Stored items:
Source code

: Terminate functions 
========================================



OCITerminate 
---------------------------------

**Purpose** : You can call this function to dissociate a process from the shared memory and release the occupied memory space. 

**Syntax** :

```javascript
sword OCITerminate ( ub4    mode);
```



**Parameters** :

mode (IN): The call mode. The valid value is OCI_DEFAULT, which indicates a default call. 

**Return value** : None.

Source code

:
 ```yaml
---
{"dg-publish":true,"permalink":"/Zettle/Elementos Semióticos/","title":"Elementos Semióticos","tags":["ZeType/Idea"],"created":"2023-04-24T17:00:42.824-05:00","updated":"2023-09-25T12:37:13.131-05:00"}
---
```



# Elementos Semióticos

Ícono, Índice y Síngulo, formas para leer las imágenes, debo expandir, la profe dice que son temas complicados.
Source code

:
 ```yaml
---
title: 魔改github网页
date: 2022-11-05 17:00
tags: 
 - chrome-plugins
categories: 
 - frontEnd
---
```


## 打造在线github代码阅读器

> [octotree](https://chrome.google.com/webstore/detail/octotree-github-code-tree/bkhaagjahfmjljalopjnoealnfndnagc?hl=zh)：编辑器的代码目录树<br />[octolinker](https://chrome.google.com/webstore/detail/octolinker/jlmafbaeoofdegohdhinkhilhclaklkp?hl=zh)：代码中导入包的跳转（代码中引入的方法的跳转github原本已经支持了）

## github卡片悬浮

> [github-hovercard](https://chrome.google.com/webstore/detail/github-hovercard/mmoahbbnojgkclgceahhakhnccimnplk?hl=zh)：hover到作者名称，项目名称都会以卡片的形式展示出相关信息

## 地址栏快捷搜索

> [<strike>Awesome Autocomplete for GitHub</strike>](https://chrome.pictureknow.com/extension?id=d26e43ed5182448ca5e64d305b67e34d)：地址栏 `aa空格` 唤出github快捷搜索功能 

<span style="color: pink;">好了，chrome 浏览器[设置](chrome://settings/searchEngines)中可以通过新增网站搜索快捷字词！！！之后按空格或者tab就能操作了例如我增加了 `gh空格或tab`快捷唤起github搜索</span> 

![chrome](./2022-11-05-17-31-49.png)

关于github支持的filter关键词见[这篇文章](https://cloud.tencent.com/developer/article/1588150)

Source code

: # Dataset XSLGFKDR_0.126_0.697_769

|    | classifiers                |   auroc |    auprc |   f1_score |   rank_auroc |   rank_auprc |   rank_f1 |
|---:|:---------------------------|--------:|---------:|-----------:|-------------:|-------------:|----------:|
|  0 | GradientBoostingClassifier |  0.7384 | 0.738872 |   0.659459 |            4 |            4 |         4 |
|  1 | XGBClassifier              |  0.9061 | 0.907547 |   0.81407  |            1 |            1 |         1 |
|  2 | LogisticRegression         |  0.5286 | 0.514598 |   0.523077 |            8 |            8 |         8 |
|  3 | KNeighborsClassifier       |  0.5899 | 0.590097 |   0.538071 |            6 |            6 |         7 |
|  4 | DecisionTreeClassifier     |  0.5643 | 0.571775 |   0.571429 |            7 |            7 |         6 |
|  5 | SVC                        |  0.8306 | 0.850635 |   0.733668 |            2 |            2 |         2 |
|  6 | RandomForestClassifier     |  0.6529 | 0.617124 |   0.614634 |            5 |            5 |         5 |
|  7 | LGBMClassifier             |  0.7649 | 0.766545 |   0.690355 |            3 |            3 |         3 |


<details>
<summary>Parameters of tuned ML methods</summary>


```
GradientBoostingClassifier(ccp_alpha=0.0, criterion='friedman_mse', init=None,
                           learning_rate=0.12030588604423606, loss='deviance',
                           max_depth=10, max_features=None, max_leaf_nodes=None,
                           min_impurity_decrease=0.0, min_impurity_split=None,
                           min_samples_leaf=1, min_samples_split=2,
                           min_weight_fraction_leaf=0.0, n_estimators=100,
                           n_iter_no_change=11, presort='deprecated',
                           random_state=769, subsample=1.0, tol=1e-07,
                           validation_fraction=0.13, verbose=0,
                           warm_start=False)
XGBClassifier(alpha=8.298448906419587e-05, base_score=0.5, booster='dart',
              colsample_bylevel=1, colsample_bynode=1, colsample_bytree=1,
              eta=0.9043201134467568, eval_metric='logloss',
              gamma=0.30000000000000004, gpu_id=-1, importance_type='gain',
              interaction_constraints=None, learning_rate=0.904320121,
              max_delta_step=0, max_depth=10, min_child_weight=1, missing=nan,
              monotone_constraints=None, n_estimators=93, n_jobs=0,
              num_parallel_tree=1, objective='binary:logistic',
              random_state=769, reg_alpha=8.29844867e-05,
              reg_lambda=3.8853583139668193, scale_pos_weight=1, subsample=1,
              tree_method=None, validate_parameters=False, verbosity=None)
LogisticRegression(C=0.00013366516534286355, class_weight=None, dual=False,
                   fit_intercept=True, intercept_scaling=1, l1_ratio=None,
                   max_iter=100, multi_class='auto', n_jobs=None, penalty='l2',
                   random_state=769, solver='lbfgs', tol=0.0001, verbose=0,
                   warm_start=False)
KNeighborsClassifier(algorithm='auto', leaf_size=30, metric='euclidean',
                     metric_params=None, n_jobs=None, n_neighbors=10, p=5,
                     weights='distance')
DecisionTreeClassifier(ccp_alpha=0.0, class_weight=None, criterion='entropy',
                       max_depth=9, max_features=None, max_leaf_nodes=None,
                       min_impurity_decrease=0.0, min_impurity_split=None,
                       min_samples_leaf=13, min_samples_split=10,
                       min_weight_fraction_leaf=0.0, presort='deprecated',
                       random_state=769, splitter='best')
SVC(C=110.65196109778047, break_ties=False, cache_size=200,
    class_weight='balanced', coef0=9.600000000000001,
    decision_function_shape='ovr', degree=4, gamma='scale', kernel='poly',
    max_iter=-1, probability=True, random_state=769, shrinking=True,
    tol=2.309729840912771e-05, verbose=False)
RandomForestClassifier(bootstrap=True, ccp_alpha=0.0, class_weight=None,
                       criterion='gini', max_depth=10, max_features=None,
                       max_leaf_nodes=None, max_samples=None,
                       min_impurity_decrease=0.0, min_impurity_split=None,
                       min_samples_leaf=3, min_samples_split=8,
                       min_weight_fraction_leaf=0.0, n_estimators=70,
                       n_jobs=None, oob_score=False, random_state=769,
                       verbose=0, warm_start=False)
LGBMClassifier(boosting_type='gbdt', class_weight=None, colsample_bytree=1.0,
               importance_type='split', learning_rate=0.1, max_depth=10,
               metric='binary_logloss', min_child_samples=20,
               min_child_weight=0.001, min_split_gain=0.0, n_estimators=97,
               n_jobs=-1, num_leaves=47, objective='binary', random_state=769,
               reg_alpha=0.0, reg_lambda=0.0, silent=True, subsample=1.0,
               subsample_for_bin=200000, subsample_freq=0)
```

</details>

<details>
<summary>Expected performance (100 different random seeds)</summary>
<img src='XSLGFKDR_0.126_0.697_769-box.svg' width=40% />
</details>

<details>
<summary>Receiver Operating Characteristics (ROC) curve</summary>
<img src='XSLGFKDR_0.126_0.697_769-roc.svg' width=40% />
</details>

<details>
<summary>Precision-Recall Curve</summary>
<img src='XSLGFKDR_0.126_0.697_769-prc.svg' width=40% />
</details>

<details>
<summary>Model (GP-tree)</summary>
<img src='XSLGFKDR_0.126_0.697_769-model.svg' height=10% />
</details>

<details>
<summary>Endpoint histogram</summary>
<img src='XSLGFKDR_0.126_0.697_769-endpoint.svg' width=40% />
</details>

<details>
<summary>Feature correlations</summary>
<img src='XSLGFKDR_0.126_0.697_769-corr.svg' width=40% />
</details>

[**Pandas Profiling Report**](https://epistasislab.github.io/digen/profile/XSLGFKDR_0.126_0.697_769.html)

[What the task requires] Which lines of the data include the string "width"? Copy each of them.

[Solution for this task]
<img src='XSLGFKDR_0.126_0.697_769-box.svg' width=40% />
<img src='XSLGFKDR_0.126_0.697_769-roc.svg' width=40% />
<img src='XSLGFKDR_0.126_0.697_769-prc.svg' width=40% />
<img src='XSLGFKDR_0.126_0.697_769-endpoint.svg' width=40% />
<img src='XSLGFKDR_0.126_0.697_769-corr.svg' width=40% />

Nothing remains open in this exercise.